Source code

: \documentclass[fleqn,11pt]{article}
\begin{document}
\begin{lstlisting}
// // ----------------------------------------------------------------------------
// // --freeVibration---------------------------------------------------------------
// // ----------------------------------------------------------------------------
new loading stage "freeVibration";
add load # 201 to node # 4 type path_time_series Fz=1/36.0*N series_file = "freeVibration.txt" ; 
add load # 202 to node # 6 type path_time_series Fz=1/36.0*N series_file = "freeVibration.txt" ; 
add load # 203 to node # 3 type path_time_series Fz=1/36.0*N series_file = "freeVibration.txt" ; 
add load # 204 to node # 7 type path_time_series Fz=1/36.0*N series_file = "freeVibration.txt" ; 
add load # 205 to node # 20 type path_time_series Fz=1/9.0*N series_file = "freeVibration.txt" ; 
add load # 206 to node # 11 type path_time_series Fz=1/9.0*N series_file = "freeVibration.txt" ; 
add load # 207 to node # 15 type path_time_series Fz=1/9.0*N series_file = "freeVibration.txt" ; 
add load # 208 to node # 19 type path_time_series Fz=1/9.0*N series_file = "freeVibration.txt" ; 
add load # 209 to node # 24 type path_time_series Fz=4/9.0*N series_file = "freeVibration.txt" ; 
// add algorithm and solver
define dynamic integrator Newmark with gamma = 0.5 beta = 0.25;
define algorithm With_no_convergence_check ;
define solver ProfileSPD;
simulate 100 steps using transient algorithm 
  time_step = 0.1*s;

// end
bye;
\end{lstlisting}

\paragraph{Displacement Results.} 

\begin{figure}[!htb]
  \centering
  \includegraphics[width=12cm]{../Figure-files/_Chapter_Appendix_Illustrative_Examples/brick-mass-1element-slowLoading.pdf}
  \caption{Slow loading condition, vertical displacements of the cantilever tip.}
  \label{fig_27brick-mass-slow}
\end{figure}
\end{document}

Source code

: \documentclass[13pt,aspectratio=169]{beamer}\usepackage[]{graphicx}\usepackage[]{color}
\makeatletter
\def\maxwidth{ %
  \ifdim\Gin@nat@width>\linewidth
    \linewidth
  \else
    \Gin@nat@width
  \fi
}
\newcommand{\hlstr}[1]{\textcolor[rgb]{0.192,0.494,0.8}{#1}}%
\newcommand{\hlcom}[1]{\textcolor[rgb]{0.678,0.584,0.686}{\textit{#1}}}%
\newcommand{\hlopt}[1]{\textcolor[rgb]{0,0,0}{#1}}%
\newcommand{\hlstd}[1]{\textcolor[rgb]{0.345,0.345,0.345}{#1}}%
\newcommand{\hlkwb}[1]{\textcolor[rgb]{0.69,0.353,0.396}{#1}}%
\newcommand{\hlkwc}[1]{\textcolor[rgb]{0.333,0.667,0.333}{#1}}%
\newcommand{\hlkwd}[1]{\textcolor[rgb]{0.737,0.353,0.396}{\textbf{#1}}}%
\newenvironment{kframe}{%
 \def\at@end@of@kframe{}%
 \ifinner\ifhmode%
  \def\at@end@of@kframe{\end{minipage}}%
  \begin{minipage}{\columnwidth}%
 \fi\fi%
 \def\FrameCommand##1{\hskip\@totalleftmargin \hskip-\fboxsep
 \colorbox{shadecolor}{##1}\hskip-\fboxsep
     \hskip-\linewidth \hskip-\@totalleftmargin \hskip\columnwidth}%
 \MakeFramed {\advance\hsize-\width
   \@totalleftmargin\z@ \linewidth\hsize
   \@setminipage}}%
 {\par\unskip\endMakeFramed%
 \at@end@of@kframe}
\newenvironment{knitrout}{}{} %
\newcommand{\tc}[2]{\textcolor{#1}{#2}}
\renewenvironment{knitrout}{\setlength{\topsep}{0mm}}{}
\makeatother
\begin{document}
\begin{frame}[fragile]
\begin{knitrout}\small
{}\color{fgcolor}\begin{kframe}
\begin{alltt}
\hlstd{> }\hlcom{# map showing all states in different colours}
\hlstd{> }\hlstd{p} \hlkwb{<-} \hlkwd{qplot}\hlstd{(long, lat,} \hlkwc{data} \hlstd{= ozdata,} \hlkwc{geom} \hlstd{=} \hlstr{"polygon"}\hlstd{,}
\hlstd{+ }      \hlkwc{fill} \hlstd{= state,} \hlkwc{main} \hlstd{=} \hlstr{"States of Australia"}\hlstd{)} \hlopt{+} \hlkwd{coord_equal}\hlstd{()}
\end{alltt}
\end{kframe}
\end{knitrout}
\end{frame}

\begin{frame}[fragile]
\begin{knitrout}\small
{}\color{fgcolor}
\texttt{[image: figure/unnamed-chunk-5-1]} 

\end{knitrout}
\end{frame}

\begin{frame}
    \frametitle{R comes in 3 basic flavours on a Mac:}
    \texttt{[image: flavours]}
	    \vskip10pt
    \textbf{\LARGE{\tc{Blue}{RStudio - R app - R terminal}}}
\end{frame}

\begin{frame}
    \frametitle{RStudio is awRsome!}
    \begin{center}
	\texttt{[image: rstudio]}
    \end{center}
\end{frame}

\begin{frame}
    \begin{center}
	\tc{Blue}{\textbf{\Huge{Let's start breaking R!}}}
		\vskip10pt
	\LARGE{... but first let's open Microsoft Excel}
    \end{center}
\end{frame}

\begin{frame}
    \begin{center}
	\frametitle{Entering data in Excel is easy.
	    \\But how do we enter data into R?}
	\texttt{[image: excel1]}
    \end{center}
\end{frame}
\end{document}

§ Exercise requirements
The expected response is the material above given again line by line, from its first line to the line holding "add load # 206", inclusive.

§ The completed task
Source code

: \documentclass[fleqn,11pt]{article}
\begin{document}
\begin{lstlisting}
// // ----------------------------------------------------------------------------
// // --freeVibration---------------------------------------------------------------
// // ----------------------------------------------------------------------------
new loading stage "freeVibration";
add load # 201 to node # 4 type path_time_series Fz=1/36.0*N series_file = "freeVibration.txt" ; 
add load # 202 to node # 6 type path_time_series Fz=1/36.0*N series_file = "freeVibration.txt" ; 
add load # 203 to node # 3 type path_time_series Fz=1/36.0*N series_file = "freeVibration.txt" ; 
add load # 204 to node # 7 type path_time_series Fz=1/36.0*N series_file = "freeVibration.txt" ; 
add load # 205 to node # 20 type path_time_series Fz=1/9.0*N series_file = "freeVibration.txt" ; 
add load # 206 to node # 11 type path_time_series Fz=1/9.0*N series_file = "freeVibration.txt" ; 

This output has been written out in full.